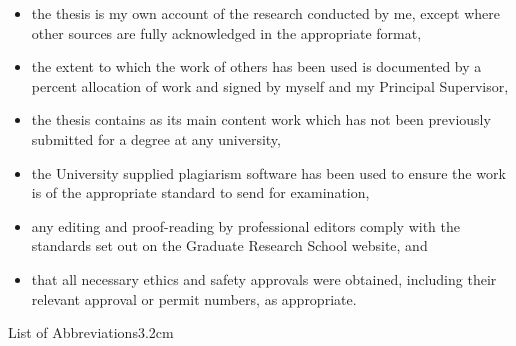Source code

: \documentclass[a4paper, nobind]{templates/ociamthesis}
\providecommand{\tightlist}{%
  \setlength{\itemsep}{0pt}\setlength{\parskip}{0pt}}
\begin{document}
\begin{romanpages}
\begin{declaration}
  \begin{itemize}
  \tightlist
  \item
    the thesis is my own account of the research conducted by me, except where other sources are fully acknowledged in the appropriate format,
  \item
    the extent to which the work of others has been used is documented by a percent allocation of work and signed by myself and my Principal Supervisor,
  \item
    the thesis contains as its main content work which has not been previously submitted for a degree at any university,
  \item
    the University supplied plagiarism software has been used to ensure the work is of the appropriate standard to send for examination,
  \item
    any editing and proof-reading by professional editors comply with the standards set out on the Graduate Research School website, and
  \item
    that all necessary ethics and safety approvals were obtained, including their relevant approval or permit numbers, as appropriate.
  \end{itemize}
\end{declaration}


  \dominitoc %

\flushbottom

\tableofcontents

\listoffigures
	\mtcaddchapter

\listoftables
  \mtcaddchapter
\begin{mclistof}{List of Abbreviations}{3.2cm}


\end{mclistof}
\end{romanpages}
\end{document}
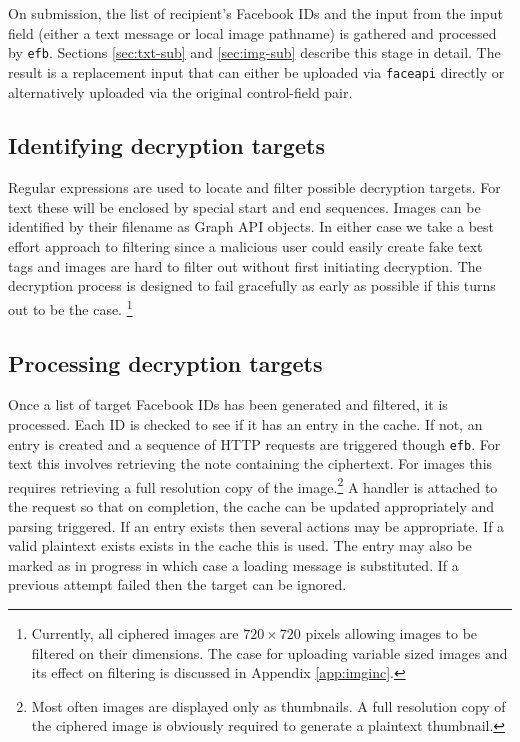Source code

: On submission, the list of recipient's Facebook IDs and the input from the input field (either a text message or local image pathname) is gathered and processed by {\tt efb}. Sections \ref{sec:txt-sub} and \ref{sec:img-sub} describe this stage in detail. The result is a replacement input that can either be uploaded via {\tt faceapi} directly or alternatively uploaded via the original control-field pair.

\subsection{Identifying decryption targets}
\label{ssec:ident-targets}

Regular expressions are used to locate and filter possible decryption targets. For text these will be enclosed by special start and end sequences. Images can be identified by their filename as Graph API objects. In either case we take a best effort approach to filtering since a malicious user could easily create fake text tags and images are hard to filter out without first initiating decryption. The decryption process is designed to fail gracefully as early as possible if this turns out to be the case. \footnote{Currently, all ciphered images are $720 \times 720$ pixels allowing images to be filtered on their dimensions. The case for uploading variable sized images and its effect on filtering is discussed in Appendix \ref{app:imginc}.}

    
\subsection{Processing decryption targets}
\label{ssec:proc-targets}


Once a list of target Facebook IDs has been generated and filtered, it is processed. Each ID is checked to see if it has an entry in the cache. If not, an entry is created and a sequence of HTTP requests are triggered though {\tt efb}. For text this involves retrieving the note containing the ciphertext. For images this requires retrieving a full resolution copy of the image.\footnote{Most often images are displayed only as thumbnails. A full resolution copy of the ciphered image is obviously required to generate a plaintext thumbnail.} A handler is attached to the request so that on completion, the cache can be updated appropriately and parsing triggered. If an entry exists then several actions may be appropriate. If a valid plaintext exists exists in the cache this is used. The entry may also be marked as in progress in which case a loading message is substituted. If a previous attempt failed then the target can be ignored.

....

What the exercise asks »
Each entry above is to be written out exactly. The pictures stay out.

Response »
Source code

: \documentclass[a4paper, nobind]{templates/ociamthesis}
\providecommand{\tightlist}{%
  \setlength{\itemsep}{0pt}\setlength{\parskip}{0pt}}
\begin{document}
\begin{romanpages}
\begin{declaration}
  \begin{itemize}
  \tightlist
  \item
    the thesis is my own account of the research conducted by me, except where other sources are fully acknowledged in the appropriate format,
  \item
    the extent to which the work of others has been used is documented by a percent allocation of work and signed by myself and my Principal Supervisor,
  \item
    the thesis contains as its main content work which has not been previously submitted for a degree at any university,
  \item
    the University supplied plagiarism software has been used to ensure the work is of the appropriate standard to send for examination,
  \item
    any editing and proof-reading by professional editors comply with the standards set out on the Graduate Research School website, and
  \item
    that all necessary ethics and safety approvals were obtained, including their relevant approval or permit numbers, as appropriate.
  \end{itemize}
\end{declaration}


  \dominitoc %

\flushbottom

\tableofcontents

\listoffigures
	\mtcaddchapter

\listoftables
  \mtcaddchapter
\begin{mclistof}{List of Abbreviations}{3.2cm}


\end{mclistof}
\end{romanpages}
\end{document}
Source code

: On submission, the list of recipient's Facebook IDs and the input from the input field (either a text message or local image pathname) is gathered and processed by {\tt efb}. Sections \ref{sec:txt-sub} and \ref{sec:img-sub} describe this stage in detail. The result is a replacement input that can either be uploaded via {\tt faceapi} directly or alternatively uploaded via the original control-field pair.

\subsection{Identifying decryption targets}
\label{ssec:ident-targets}

Regular expressions are used to locate and filter possible decryption targets. For text these will be enclosed by special start and end sequences. Images can be identified by their filename as Graph API objects. In either case we take a best effort approach to filtering since a malicious user could easily create fake text tags and images are hard to filter out without first initiating decryption. The decryption process is designed to fail gracefully as early as possible if this turns out to be the case. \footnote{Currently, all ciphered images are $720 \times 720$ pixels allowing images to be filtered on their dimensions. The case for uploading variable sized images and its effect on filtering is discussed in Appendix \ref{app:imginc}.}

    
\subsection{Processing decryption targets}
\label{ssec:proc-targets}


Once a list of target Facebook IDs has been generated and filtered, it is processed. Each ID is checked to see if it has an entry in the cache. If not, an entry is created and a sequence of HTTP requests are triggered though {\tt efb}. For text this involves retrieving the note containing the ciphertext. For images this requires retrieving a full resolution copy of the image.\footnote{Most often images are displayed only as thumbnails. A full resolution copy of the ciphered image is obviously required to generate a plaintext thumbnail.} A handler is attached to the request so that on completion, the cache can be updated appropriately and parsing triggered. If an entry exists then several actions may be appropriate. If a valid plaintext exists exists in the cache this is used. The entry may also be marked as in progress in which case a loading message is substituted. If a previous attempt failed then the target can be ignored.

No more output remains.